EXCEPTION TO DEFINITION OF
‘‘BRANCH’’—STATEMENT OF POLICY



Authority

   The provisions of these § §  13.61—13.68 issued under sections 102 and 103 of the Banking Code of 1965 (7 P. S. § §  102 and 103); and sections 201 and 202 of the Department of Banking and Securities Code (71 P. S. § §  733-201 and 733-202), unless otherwise noted.

Source

   The provisions of these § §  13.61—13.68 adopted December 13, 1996, effective December 14, 1996, 26 Pa.B. 5989, unless otherwise noted.

§ 13.61. Definitions.

 The following words and terms, when used in this section and § §  13.62—13.68, have the following meanings, unless the context clearly indicates otherwise:

   Banking institution

     (i)   A bank, bank and trust company, trust company and savings bank, chartered under the laws of the Commonwealth.

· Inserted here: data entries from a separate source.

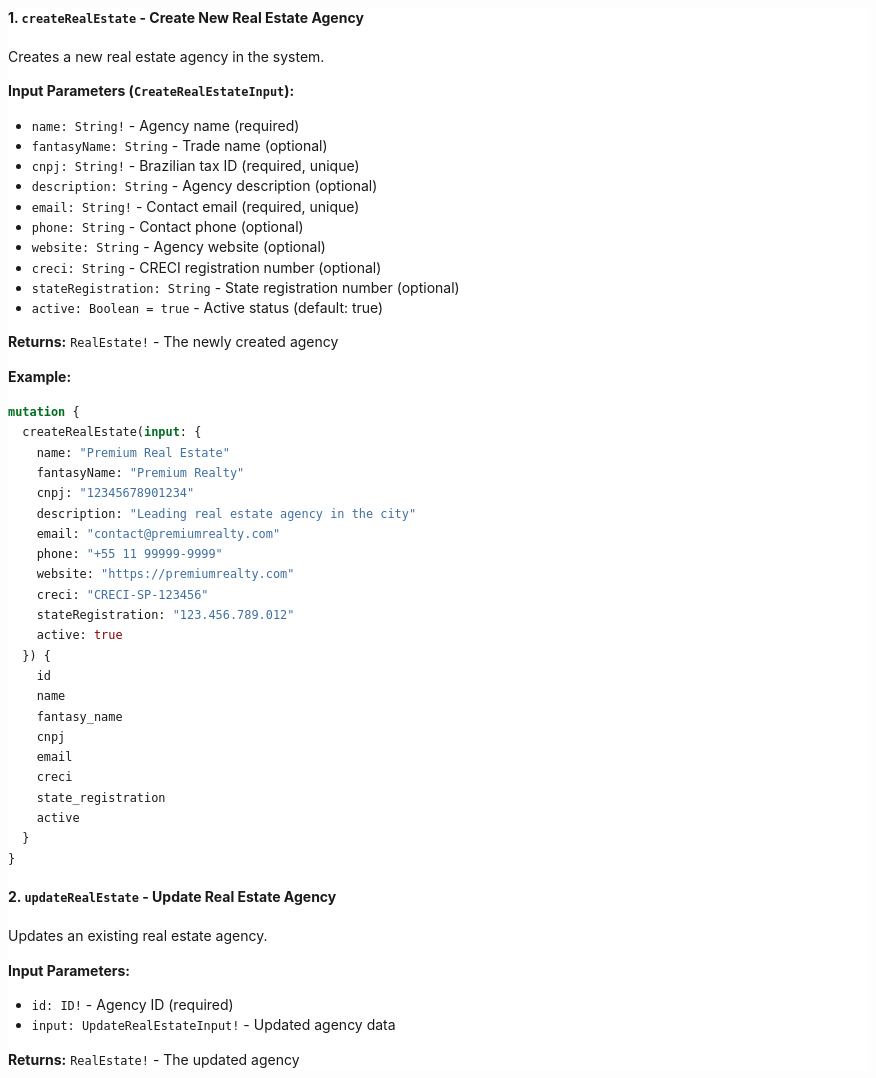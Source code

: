 #### 1. `createRealEstate` - Create New Real Estate Agency

Creates a new real estate agency in the system.

**Input Parameters (`CreateRealEstateInput`):**
- `name: String!` - Agency name (required)
- `fantasyName: String` - Trade name (optional)
- `cnpj: String!` - Brazilian tax ID (required, unique)
- `description: String` - Agency description (optional)
- `email: String!` - Contact email (required, unique)
- `phone: String` - Contact phone (optional)
- `website: String` - Agency website (optional)
- `creci: String` - CRECI registration number (optional)
- `stateRegistration: String` - State registration number (optional)
- `active: Boolean = true` - Active status (default: true)

**Returns:** `RealEstate!` - The newly created agency

**Example:**
```graphql
mutation {
  createRealEstate(input: {
    name: "Premium Real Estate"
    fantasyName: "Premium Realty"
    cnpj: "12345678901234"
    description: "Leading real estate agency in the city"
    email: "contact@premiumrealty.com"
    phone: "+55 11 99999-9999"
    website: "https://premiumrealty.com"
    creci: "CRECI-SP-123456"
    stateRegistration: "123.456.789.012"
    active: true
  }) {
    id
    name
    fantasy_name
    cnpj
    email
    creci
    state_registration
    active
  }
}
```

#### 2. `updateRealEstate` - Update Real Estate Agency

Updates an existing real estate agency.

**Input Parameters:**
- `id: ID!` - Agency ID (required)
- `input: UpdateRealEstateInput!` - Updated agency data

**Returns:** `RealEstate!` - The updated agency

     (ii)   A National bank.

     (iii)   A bank, bank and trust company, trust company and savings bank which is not regulated by the Office of Thrift Supervision, chartered under the laws of another state or territory of the United States.

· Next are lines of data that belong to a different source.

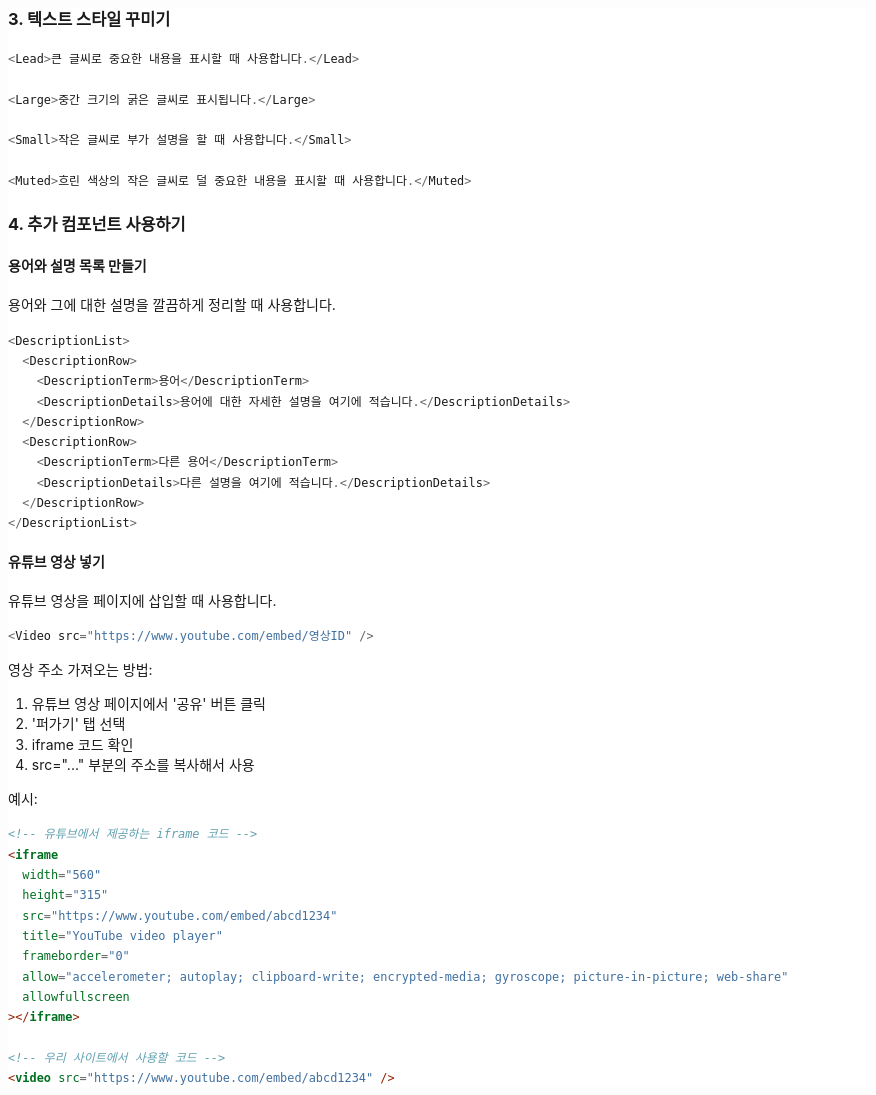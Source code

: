 ### 3. 텍스트 스타일 꾸미기

```typescript
<Lead>큰 글씨로 중요한 내용을 표시할 때 사용합니다.</Lead>

<Large>중간 크기의 굵은 글씨로 표시됩니다.</Large>

<Small>작은 글씨로 부가 설명을 할 때 사용합니다.</Small>

<Muted>흐린 색상의 작은 글씨로 덜 중요한 내용을 표시할 때 사용합니다.</Muted>
```

### 4. 추가 컴포넌트 사용하기

#### 용어와 설명 목록 만들기

용어와 그에 대한 설명을 깔끔하게 정리할 때 사용합니다.

```typescript
<DescriptionList>
  <DescriptionRow>
    <DescriptionTerm>용어</DescriptionTerm>
    <DescriptionDetails>용어에 대한 자세한 설명을 여기에 적습니다.</DescriptionDetails>
  </DescriptionRow>
  <DescriptionRow>
    <DescriptionTerm>다른 용어</DescriptionTerm>
    <DescriptionDetails>다른 설명을 여기에 적습니다.</DescriptionDetails>
  </DescriptionRow>
</DescriptionList>
```

#### 유튜브 영상 넣기

유튜브 영상을 페이지에 삽입할 때 사용합니다.

```typescript
<Video src="https://www.youtube.com/embed/영상ID" />
```

영상 주소 가져오는 방법:

1. 유튜브 영상 페이지에서 '공유' 버튼 클릭
2. '퍼가기' 탭 선택
3. iframe 코드 확인
4. src="..." 부분의 주소를 복사해서 사용

예시:

```html
<!-- 유튜브에서 제공하는 iframe 코드 -->
<iframe
  width="560"
  height="315"
  src="https://www.youtube.com/embed/abcd1234"
  title="YouTube video player"
  frameborder="0"
  allow="accelerometer; autoplay; clipboard-write; encrypted-media; gyroscope; picture-in-picture; web-share"
  allowfullscreen
></iframe>

<!-- 우리 사이트에서 사용할 코드 -->
<video src="https://www.youtube.com/embed/abcd1234" />
```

   Limited purpose banking office—An office of a banking institution which performs limited activities, such as those in §  13.63 (relating to permissible activities), on behalf of the banking institution but which does not:

     (i)   Accept or pay out deposits.

     (ii)   Make loans.

     (iii)   Pay checks.

     (iv)   Accept or administer any type of accounts, including trust or other fiduciary accounts.

   Non-Pennsylvania banking institution—A banking institution chartered under the laws of the United States, Puerto Rico or a state or territory of the United States other than the Commonwealth.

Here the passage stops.